We are starting an experiment where we have limited number of sentences in English (probably a few hundred words generating less than a 2000 sentences with max being 5000 sentences) which need to be translated to an experimental language which has a few hundred words (and roughly 2000 sentences with max being 5000). We can guarantee that all the sentences in English will have equivalent translation in the target language and is deterministic i.e. the target language is domain specific and limited.

We are not doing this manually as we have numerous target languages and automating this is better.
(If this works, input languages too can expand beyond English.)

We can across seq2seq which seemed promising but then found OpenNMT which seemed even more promising and are evaluating if openNMT is better. Before we got deeper in openNMT, we wanted to check if openNMT is even fit for purpose given the limited training examples (see below).

Can OpenNMT be used in this scenario ? How many sentences does OpenNMT need to get trained well.

Thanks,
kc

Hi,

This is too small for training a model from scratch, which typically requires millions of examples.

In this context, there are techniques to start training on a large and generic corpora and then run a few more iterations on small and domain specifc data. You can search for “specialization” or “domain adaptation”.

However, I’m not sure that 5k is enough with this approach. Maybe other users have more experienced on this.

Thank you for the information. To factor this in, we will try to rework the architecture to combine multiple targets to ensure that we have enough sample size.
Eg:
Sample 1: Source “English: How are you?” , Target 1: “Spanish: “equivalent of how are you””
Sample 2: Source “English: Where are you?” , Target 2: “Deutsch: “equivalent of how are you””
Sample 3: Source “English: When are you coming?” , Target 3: “Dutch: “equivalent of when are you coming””

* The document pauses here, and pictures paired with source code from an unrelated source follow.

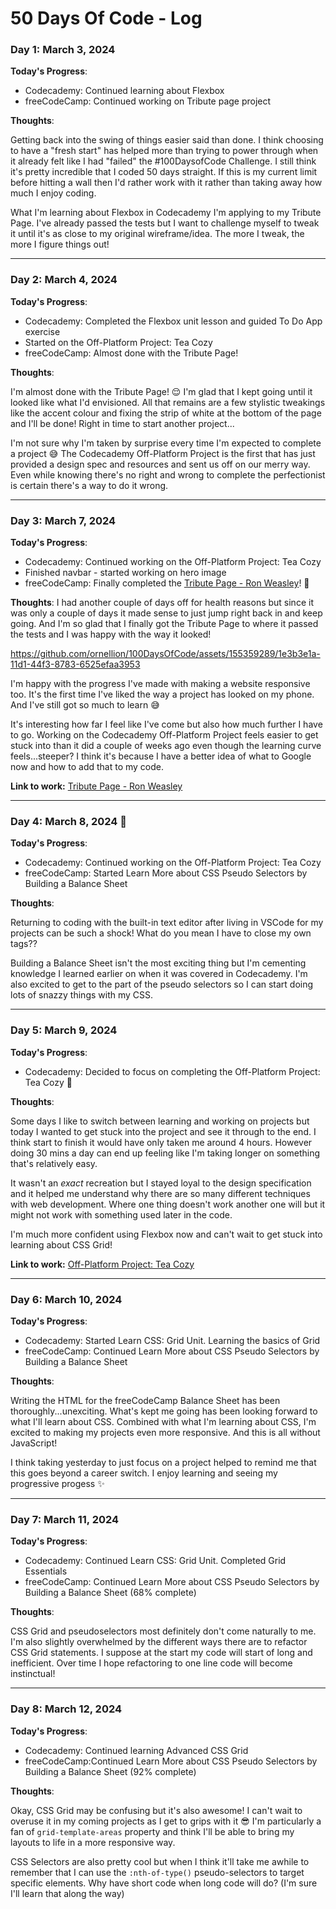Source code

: # 50 Days Of Code - Log
<!--
Inspired by the original repo that I forked. I created my own so that the contribution could be counted.

### Day [X]: March X, 2024

**Today's Progress**: 
- Codecademy:
- freeCodeCamp:

**Thoughts**:

**Link to work:**
-->

### Day 1: March 3, 2024

**Today's Progress**: 
- Codecademy: Continued learning about Flexbox
- freeCodeCamp: Continued working on Tribute page project 

**Thoughts**:

Getting back into the swing of things easier said than done. I think choosing to have a "fresh start" has helped more than trying to power through when it already felt like I had "failed" the #100DaysofCode Challenge. I still think it's pretty incredible that I coded 50 days straight. If this is my current limit before hitting a wall then I'd rather work with it rather than taking away how much I enjoy coding. 

What I'm learning about Flexbox in Codecademy I'm applying to my Tribute Page. I've already passed the tests but I want to challenge myself to tweak it until it's as close to my original wireframe/idea. The more I tweak, the more I figure things out! 

---

### Day 2: March 4, 2024

**Today's Progress**: 
- Codecademy: Completed the Flexbox unit lesson and guided To Do App exercise
- Started on the Off-Platform Project: Tea Cozy 
- freeCodeCamp: Almost done with the Tribute Page! 

**Thoughts**:

I'm almost done with the Tribute Page! 😌 I'm glad that I kept going until it looked like what I'd envisioned. All that remains are a few stylistic tweakings like the accent colour and fixing the strip of white at the bottom of the page and I'll be done! Right in time to start another project...

I'm not sure why I'm taken by surprise every time I'm expected to complete a project 😅 The Codecademy Off-Platform Project is the first that has just provided a design spec and resources and sent us off on our merry way. Even while knowing there's no right and wrong to complete the perfectionist is certain there's a way to do it wrong. 

---

### Day 3: March 7, 2024

**Today's Progress**: 

- Codecademy: Continued working on the Off-Platform Project: Tea Cozy
- Finished navbar - started working on hero image
- freeCodeCamp: Finally completed the [Tribute Page - Ron Weasley](https://github.com/ornellion/tribute-page-ron-weasley)! 🎉

**Thoughts**:
I had another couple of days off for health reasons but since it was only a couple of days it made sense to just jump right back in and keep going. And I'm so glad that I finally got the Tribute Page to where it passed the tests and I was happy with the way it looked! 

https://github.com/ornellion/100DaysOfCode/assets/155359289/1e3b3e1a-11d1-44f3-8783-6525efaa3953

I'm happy with the progress I've made with making a website responsive too. It's the first time I've liked the way a project has looked on my phone. And I've still got so much to learn 😅

It's interesting how far I feel like I've come but also how much further I have to go. Working on the Codecademy Off-Platform Project feels easier to get stuck into than it did a couple of weeks ago even though the learning curve feels...steeper? I think it's because I have a better idea of what to Google now and how to add that to my code. 

**Link to work:** [Tribute Page - Ron Weasley](https://ornellion.github.io/tribute-page-ron-weasley/)

---

### Day 4: March 8, 2024 💜

**Today's Progress**: 
- Codecademy: Continued working on the Off-Platform Project: Tea Cozy
- freeCodeCamp: Started Learn More about CSS Pseudo Selectors by Building a Balance Sheet

**Thoughts**:

Returning to coding with the built-in text editor after living in VSCode for my projects can be such a shock! What do you mean I have to close my own tags?? 

Building a Balance Sheet isn't the most exciting thing but I'm cementing knowledge I learned earlier on when it was covered in Codecademy. I'm also excited to get to the part of the pseudo selectors so I can start doing lots of snazzy things with my CSS. 

---

### Day 5: March 9, 2024

**Today's Progress**: 
- Codecademy: Decided to focus on completing the Off-Platform Project: Tea Cozy 🎉

**Thoughts**:

Some days I like to switch between learning and working on projects but today I wanted to get stuck into the project and see it through to the end. I think start to finish it would have only taken me around 4 hours. However doing 30 mins a day can end up feeling like I'm taking longer on something that's relatively easy. 

It wasn't an _exact_ recreation but I stayed loyal to the design specification and it helped me understand why there are so many different techniques with web development. Where one thing doesn't work another one will but it might not work with something used later in the code. 

I'm much more confident using Flexbox now and can't wait to get stuck into learning about CSS Grid! 

**Link to work:** [Off-Platform Project: Tea Cozy](https://github.com/ornellion/codecademy-tea-cozy)

---

### Day 6: March 10, 2024

**Today's Progress**: 
- Codecademy: Started Learn CSS: Grid Unit. Learning the basics of Grid 
- freeCodeCamp: Continued Learn More about CSS Pseudo Selectors by Building a Balance Sheet

**Thoughts**:

Writing the HTML for the freeCodeCamp Balance Sheet has been thoroughly...unexciting. What's kept me going has been looking forward to what I'll learn about CSS. Combined with what I'm learning about CSS, I'm excited to making my projects even more responsive. And this is all without JavaScript! 

I think taking yesterday to just focus on a project helped to remind me that this goes beyond a career switch. I enjoy learning and seeing my progressive progess ✨ 

---

### Day 7: March 11, 2024

**Today's Progress**: 
- Codecademy: Continued Learn CSS: Grid Unit. Completed Grid Essentials  
- freeCodeCamp: Continued Learn More about CSS Pseudo Selectors by Building a Balance Sheet (68% complete) 

**Thoughts**:

CSS Grid and pseudoselectors most definitely don't come naturally to me. I'm also slightly overwhelmed by the different ways there are to refactor CSS Grid statements. I suppose at the start my code will start of long and inefficient. Over time I hope refactoring to one line code will become instinctual!  

---

### Day 8: March 12, 2024

**Today's Progress**: 
- Codecademy: Continued learning Advanced CSS Grid 
- freeCodeCamp:Continued Learn More about CSS Pseudo Selectors by Building a Balance Sheet (92% complete) 

**Thoughts**:

Okay, CSS Grid may be confusing but it's also awesome! I can't wait to overuse it in my coming projects as I get to grips with it 😎 I'm particularly a fan of `grid-template-areas` property and think I'll be able to bring my layouts to life in a more responsive way. 

CSS Selectors are also pretty cool but when I think it'll take me awhile to remember that I can use the `:nth-of-type()` pseudo-selectors to target specific elements. Why have short code when long code will do? (I'm sure I'll learn that along the way)
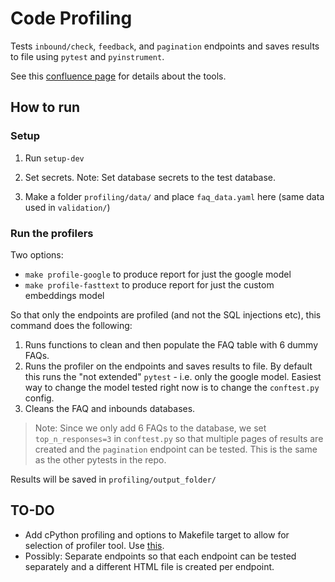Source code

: # Code Profiling

Tests `inbound/check`, `feedback`, and `pagination` endpoints and saves results to file using `pytest` and `pyinstrument`.

See this [confluence page](https://idinsight.atlassian.net/wiki/spaces/PD/pages/2055798825/Code+Profiling+Tools) for details about the tools.

## How to run

### Setup

1. Run `setup-dev`

2. Set secrets. Note: Set database secrets to the test database.

3. Make a folder `profiling/data/` and place `faq_data.yaml` here (same data used in `validation/`)

### Run the profilers

Two options:

- `make profile-google` to produce report for just the google model
- `make profile-fasttext` to produce report for just the custom embeddings model

So that only the endpoints are profiled (and not the SQL injections etc), this command does the following:

1. Runs functions to clean and then populate the FAQ table with 6 dummy FAQs.
2. Runs the profiler on the endpoints and saves results to file. By default this runs the "not extended" `pytest` - i.e. only the google model. Easiest way to change the model tested right now is to change the `conftest.py` config.
3. Cleans the FAQ and inbounds databases.

> Note: Since we only add 6 FAQs to the database, we set `top_n_responses=3` in `conftest.py` so that multiple pages of results are created and the `pagination` endpoint can be tested. This is the same as the other pytests in the repo.

Results will be saved in `profiling/output_folder/`

## TO-DO

- Add cPython profiling and options to Makefile target to allow for selection of profiler tool. Use [this](https://stackoverflow.com/a/2826068).
- Possibly: Separate endpoints so that each endpoint can be tested separately and a different HTML file is created per endpoint.
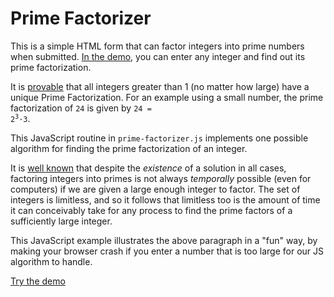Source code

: # Prime Factorizer

This is a simple HTML form that can factor integers into prime numbers when submitted. [In the demo](https://mhull.github.io/prime-factors),
you can enter any integer and find out its prime factorization.

It is [provable](https://en.wikipedia.org/wiki/Fundamental_theorem_of_arithmetic#Proof) that all integers greater than 1 (no matter how large) have a unique Prime Factorization.  For an example using a small number, the prime factorization of `24` is given by <code>24 = 2<sup>3</sup>&middot;3</code>. 

This JavaScript routine in `prime-factorizer.js` implements one possible algorithm for finding the prime factorization of an integer.

It is [well known](https://en.wikipedia.org/wiki/Integer_factorization) that despite the _existence_ of a solution in all cases, factoring integers into primes is not always _temporally_ possible (even for computers) if we are given a large enough integer to factor.  The set of integers is limitless, and so it follows that limitless too is the amount of time it can conceivably take for any process to find the prime factors of a sufficiently large integer.

This JavaScript example illustrates the above paragraph in a "fun" way, by making your browser crash if you enter a number that is too large for our JS algorithm to handle.

[Try the demo](https://mhull.github.io/prime-factors)
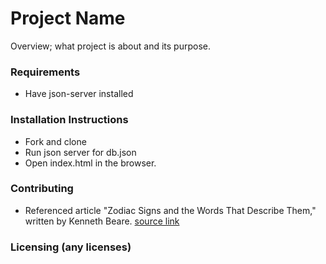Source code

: # Project Name
Overview; what project is about and its purpose.

### Requirements
* Have json-server installed

### Installation Instructions
* Fork and clone
* Run json server for db.json
* Open index.html in the browser.

### Contributing
* Referenced article "Zodiac Signs and the Words That Describe Them," written by Kenneth Beare. [source link]((https://www.thoughtco.com/zodiac-personality-4122956))

### Licensing (any licenses)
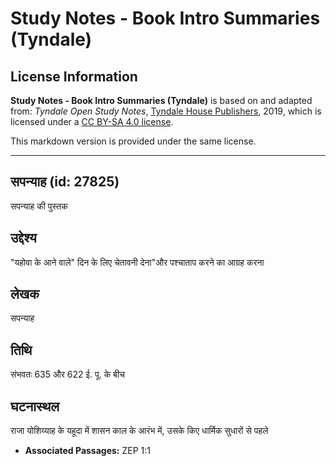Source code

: # Study Notes - Book Intro Summaries (Tyndale)

## License Information

**Study Notes - Book Intro Summaries (Tyndale)** is based on and adapted from: _Tyndale Open Study Notes_, [Tyndale House Publishers](https://tyndaleopenresources.com/), 2019, which is licensed under a [CC BY-SA 4.0 license](https://creativecommons.org/licenses/by-sa/4.0/legalcode.en).

This markdown version is provided under the same license.



--------------------------------

## सपन्याह (id: 27825)

सपन्याह की पुस्तक

उद्देश्य
--------

"यहोवा के आने वाले" दिन के लिए चेतावनी देना"और पश्चाताप करने का आग्रह करना

लेखक
----

सपन्याह

तिथि
----

संभवतः 635 और 622 ई. पू. के बीच

घटनास्थल
--------

राजा योशिय्याह के यहूदा में शासन काल के आरंभ में, उसके किए धार्मिक सुधारों से पहले

* **Associated Passages:** ZEP 1:1

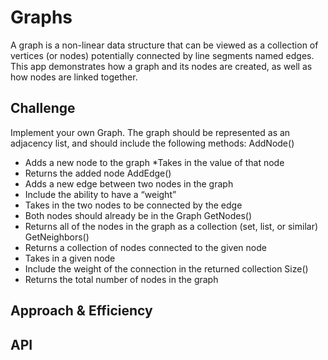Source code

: # Graphs
A graph is a non-linear data structure that can be viewed as a collection of vertices (or nodes) potentially connected by line segments named edges. This app demonstrates how a graph and its nodes are created, as well as how nodes are linked together.

## Challenge
Implement your own Graph. The graph should be represented as an adjacency list, and should include the following methods:
AddNode()
* Adds a new node to the graph
*Takes in the value of that node
* Returns the added node
AddEdge()
* Adds a new edge between two nodes in the graph
* Include the ability to have a “weight”
* Takes in the two nodes to be connected by the edge
* Both nodes should already be in the Graph
GetNodes()
* Returns all of the nodes in the graph as a collection (set, list, or similar)
GetNeighbors()
* Returns a collection of nodes connected to the given node
* Takes in a given node
* Include the weight of the connection in the returned collection
Size()
* Returns the total number of nodes in the graph
## Approach & Efficiency
<!-- What approach did you take? Why? What is the Big O space/time for this approach? -->

## API
<!-- Description of each method publicly available in your Graph -->
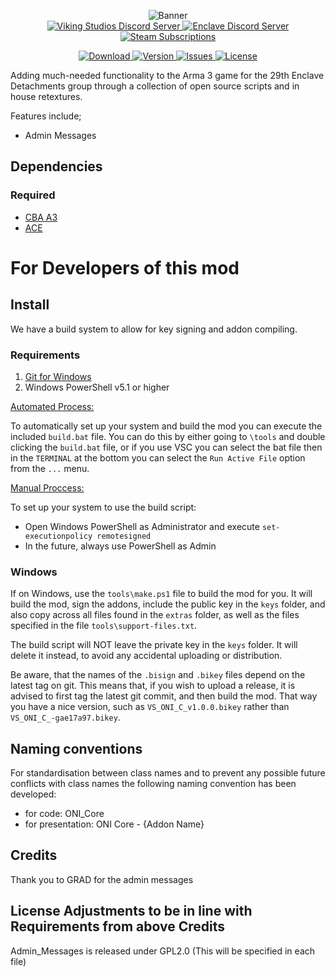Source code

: <p align="center">
	<img src="" alt="Banner" />
	<br />
	<a href="https://discord.gg/9pJTHHzaFC">
		<img src="https://img.shields.io/discord/1032437213100777502.svg?label=Discord&logo=Discord&colorB=7289da&style=for-the-badge" alt="Viking Studios Discord Server">
	</a>
  	<a href="https://discord.gg/aYeNxFuHtC">
		<img src="https://img.shields.io/discord/1032437213100777502.svg?label=Discord&logo=Discord&colorB=7289da&style=for-the-badge" alt="Enclave Discord Server">
	</a>
	<a href="https://steamcommunity.com/sharedfiles/filedetails/?id=3016023028">
		<img src="https://img.shields.io/steam/subscriptions/3016023028?style=for-the-badge" alt="Steam Subscriptions">
	</a>
	
</p>
</p>
<p align="center">
	<a href="">
		<img src="https://img.shields.io/steam/size/3016023028?label=Download&logo=steam" alt="Download" />
	</a>
	<a href="https://github.com/Viking-Studios-Arma/29th-Enclave-Aux-Mod/releases">
		<img src="https://img.shields.io/github/release/Viking-Studios-Arma/ONI_Recon_Core.svg?label=Version" alt="Version" />
	</a>
	<a href="https://github.com/Viking-Studios-Arma/29th-Enclave-Aux-Mod/issues">
		<img src="http://img.shields.io/github/issues-raw/Viking-Studios-Arma/ONI_Recon_Core.svg?label=Issues&style=flat" alt="Issues" />
	</a>
	<a href="https://github.com/Viking-Studios-Arma/29th-Enclave-Aux-Mod/blob/main/LICENSE">
		<img src="https://img.shields.io/github/license/Viking-Studios-Arma/ONI_Recon_Core.svg?style=flat&label=Licence" alt="License">
	</a>
</p>

<p>

Adding much-needed functionality to the Arma 3 game for the 29th Enclave Detachments group through a collection of open source scripts and in house retextures.

Features include;
- Admin Messages


</p>

## Dependencies
### Required
- [CBA A3](https://steamcommunity.com/sharedfiles/filedetails/?id=450814997)
- [ACE](https://steamcommunity.com/workshop/filedetails/?id=463939057)

# For Developers of this mod
## Install
We have a build system to allow for key signing and addon compiling.

### Requirements
1. [Git for Windows](https://git-scm.com/download/win)
1. Windows PowerShell v5.1 or higher

<ins>Automated Process:</ins>

To automatically set up your system and build the mod you can execute the included `build.bat` file.
You can do this by either going to `\tools` and double clicking the `build.bat` file, or if you use VSC you can select the bat file then in the `TERMINAL` at the bottom you can select the `Run Active File` option from the `...` menu.

<ins>Manual Proccess:</ins>

To set up your system to use the build script:
- Open Windows PowerShell as Administrator and execute `set-executionpolicy remotesigned`
- In the future, always use PowerShell as Admin

### Windows
If on Windows, use the `tools\make.ps1` file to build the mod for you. It will build the mod, sign the addons, include the public key in the `keys` folder, and also copy across all files found in the `extras` folder, as well as the files specified in the file `tools\support-files.txt`.

The build script will NOT leave the private key in the `keys` folder. It will delete it instead, to avoid any accidental uploading or distribution.

Be aware, that the names of the `.bisign` and `.bikey` files depend on the latest tag on git. This means that, if you wish to upload a release, it is advised to first tag the latest git commit, and then build the mod. That way you have a nice version, such as `VS_ONI_C_v1.0.0.bikey` rather than `VS_ONI_C_-gae17a97.bikey`.

## Naming conventions
For standardisation between class names and to prevent any possible future conflicts with class names the following naming convention has been developed:
- for code: ONI_Core
- for presentation: ONI Core - {Addon Name}

## Credits

Thank you to GRAD for the admin messages

## License Adjustments to be in line with Requirements from above Credits

Admin_Messages is released under GPL2.0 (This will be specified in each file)

</p>
<br />
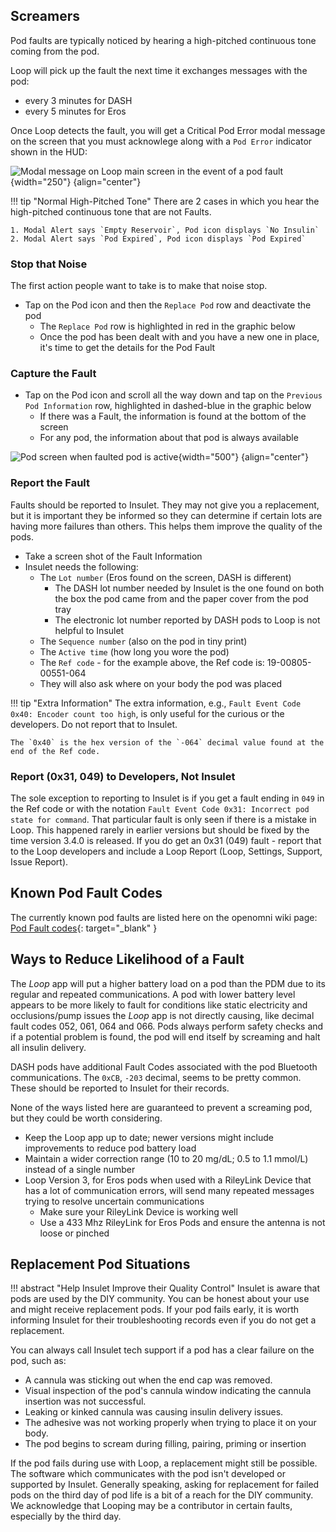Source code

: ## Screamers

Pod faults are typically noticed by hearing a high-pitched continuous tone coming from the pod.

Loop will pick up the fault the next time it exchanges messages with the pod:

* every 3 minutes for DASH
* every 5 minutes for Eros

Once Loop detects the fault, you will get a Critical Pod Error modal message on the screen that you must acknowlege along with a `Pod Error` indicator shown in the HUD:

![Modal message on Loop main screen in the event of a pod fault](img/pod-hud-fault.png){width="250"}
{align="center"}

!!! tip "Normal High-Pitched Tone"
    There are 2 cases in which you hear the high-pitched continuous tone that are not Faults.

    1. Modal Alert says `Empty Reservoir`, Pod icon displays `No Insulin`
    2. Modal Alert says `Pod Expired`, Pod icon displays `Pod Expired`

### Stop that Noise

The first action people want to take is to make that noise stop. 

* Tap on the Pod icon and then the `Replace Pod` row and deactivate the pod
    * The `Replace Pod` row is highlighted in red in the graphic below
    * Once the pod has been dealt with and you have a new one in place, it's time to get the details for the Pod Fault

###  Capture the Fault

* Tap on the Pod icon and scroll all the way down and tap on the `Previous Pod Information` row, highlighted in dashed-blue in the graphic below
    * If there was a Fault, the information is found at the bottom of the screen
    * For any pod, the information about that pod is always available

![Pod screen when faulted pod is active](img/pod-fault-deactivate.svg){width="500"}
{align="center"}

### Report the Fault

Faults should be reported to Insulet. They may not give you a replacement, but it is important they be informed so they can determine if certain lots are having more failures than others. This helps them improve the quality of the pods.

* Take a screen shot of the Fault Information
* Insulet needs the following:
    * The `Lot number` (Eros found on the screen, DASH is different)
        * The DASH lot number needed by Insulet is the one found on both the box the pod came from and the paper cover from the pod tray
        * The electronic lot number reported by DASH pods to Loop is not helpful to Insulet
    * The `Sequence number` (also on the pod in tiny print)
    * The `Active time` (how long you wore the pod)
    * The `Ref code` - for the example above, the Ref code is: 19-00805-00551-064
    * They will also ask where on your body the pod was placed

!!! tip "Extra Information"
    The extra information, e.g., `Fault Event Code 0x40: Encoder count too high`, is only useful for the curious or the developers. Do not report that to Insulet.

    The `0x40` is the hex version of the `-064` decimal value found at the end of the Ref code.

### Report (0x31, 049) to Developers, Not Insulet

The sole exception to reporting to Insulet is if you get a fault ending in `049` in the Ref code or with the notation `Fault Event Code 0x31: Incorrect pod state for command`. That particular fault is only seen if there is a mistake in Loop. This happened rarely in earlier versions but should be fixed by the time version 3.4.0 is released. If you do get an 0x31 (049) fault - report that to the Loop developers and include a Loop Report (Loop, Settings, Support, Issue Report).

## Known Pod Fault Codes

The currently known pod faults are listed here on the openomni wiki page: [Pod Fault codes](https://github.com/openaps/openomni/wiki/Fault-event-codes){: target="_blank" }

## Ways to Reduce Likelihood of a Fault

The *Loop* app will put a higher battery load on a pod than the PDM due to its regular and repeated communications. A pod with lower battery level appears to be more likely to fault for conditions like static electricity and occlusions/pump issues the *Loop* app is not directly causing, like decimal fault codes 052, 061, 064 and 066. Pods always perform safety checks and if a potential problem is found, the pod will end itself by screaming and halt all insulin delivery.

DASH pods have additional Fault Codes associated with the pod Bluetooth communications. The `0xCB`, `-203` decimal, seems to be pretty common. These should be reported to Insulet for their records.

None of the ways listed here are guaranteed to prevent a screaming pod, but they could be worth considering.

* Keep the Loop app up to date; newer versions might include improvements to reduce pod battery load
* Maintain a wider correction range (10 to 20 mg/dL; 0.5 to 1.1 mmol/L) instead of a single number
* Loop Version 3, for Eros pods when used with a RileyLink Device that has a lot of communication errors, will send many repeated messages trying to resolve uncertain communications
    * Make sure your RileyLink Device is working well
    * Use a 433 Mhz RileyLink for Eros Pods and ensure the antenna is not loose or pinched

## Replacement Pod Situations

!!! abstract "Help Insulet Improve their Quality Control"
    Insulet is aware that pods are used by the DIY community. You can be honest about your use and might receive replacement pods. If your pod fails early, it is worth informing Insulet for their troubleshooting records even if you do not get a replacement.

You can always call Insulet tech support if a pod has a clear failure on the pod, such as:

* A cannula was sticking out when the end cap was removed.
* Visual inspection of the pod's cannula window indicating the cannula insertion was not successful.
* Leaking or kinked cannula was causing insulin delivery issues.
* The adhesive was not working properly when trying to place it on your body.
* The pod begins to scream during filling, pairing, priming or insertion

If the pod fails during use with Loop, a replacement might still be possible. The software which communicates with the pod isn't developed or supported by Insulet. Generally speaking, asking for replacement for failed pods on the third day of pod life is a bit of a reach for the DIY community. We acknowledge that Looping may be a contributor in certain faults, especially by the third day.
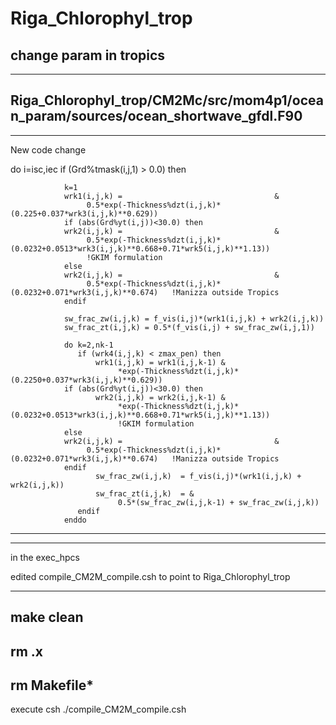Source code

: # Riga_Chlorophyl_trop
change param in tropics
-------------------------------------------
-------------------------------------------
Riga_Chlorophyl_trop/CM2Mc/src/mom4p1/ocean_param/sources/ocean_shortwave_gfdl.F90
-------------------------------------------
-------------------------------------------

New code change

  do i=isc,iec
            if (Grd%tmask(i,j,1) > 0.0) then

                k=1
                wrk1(i,j,k) =                                  &
                     0.5*exp(-Thickness%dzt(i,j,k)*(0.225+0.037*wrk3(i,j,k)**0.629))
                if (abs(Grd%yt(i,j))<30.0) then
                wrk2(i,j,k) =                                  &
                     0.5*exp(-Thickness%dzt(i,j,k)*(0.0232+0.0513*wrk3(i,j,k)**0.668+0.71*wrk5(i,j,k)**1.13))
                     !GKIM formulation
                else
                wrk2(i,j,k) =                                  &
                     0.5*exp(-Thickness%dzt(i,j,k)*(0.0232+0.071*wrk3(i,j,k)**0.674)   !Manizza outside Tropics
                endif

                sw_frac_zw(i,j,k) = f_vis(i,j)*(wrk1(i,j,k) + wrk2(i,j,k))
                sw_frac_zt(i,j,k) = 0.5*(f_vis(i,j) + sw_frac_zw(i,j,1))

                do k=2,nk-1
                   if (wrk4(i,j,k) < zmax_pen) then
                       wrk1(i,j,k) = wrk1(i,j,k-1) &
                            *exp(-Thickness%dzt(i,j,k)*(0.2250+0.037*wrk3(i,j,k)**0.629))
                if (abs(Grd%yt(i,j))<30.0) then
                       wrk2(i,j,k) = wrk2(i,j,k-1) &
                            *exp(-Thickness%dzt(i,j,k)*(0.0232+0.0513*wrk3(i,j,k)**0.668+0.71*wrk5(i,j,k)**1.13))
                            !GKIM formulation
                else
                wrk2(i,j,k) =                                  &
                     0.5*exp(-Thickness%dzt(i,j,k)*(0.0232+0.071*wrk3(i,j,k)**0.674)   !Manizza outside Tropics
                endif
                       sw_frac_zw(i,j,k)  = f_vis(i,j)*(wrk1(i,j,k) + wrk2(i,j,k))
                       sw_frac_zt(i,j,k)  = &
                            0.5*(sw_frac_zw(i,j,k-1) + sw_frac_zw(i,j,k))
                   endif
                enddo
                
                
                
                
 -------------------------------------------
 -------------------------------------------
 in the exec_hpcs
 
 edited  compile_CM2M_compile.csh to point to Riga_Chlorophyl_trop
 
 ------------------------------------------
 
make clean
--------------------------------------------
rm .x
-----------------------------------------------
rm Makefile*
-----------------------------------------------
execute csh
./compile_CM2M_compile.csh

We will test if openNMT picks up and predicts the language “Spanish/Deutsch/Dutch” along with the message.
Let us see how it goes. Will update in a few weeks if this works.

I don’t get your experimental setting, but have a look at the grammatical framework. It produces high quality translations and is easily extendable to multiple languages. The only reason it is not used in a wide range of settings is its small vocabulary which could be benificial in this case.

You could try an SMT If you want to stick to a training approach for your low resource translations or get monolingual texts to treat them as unsupervised NMT.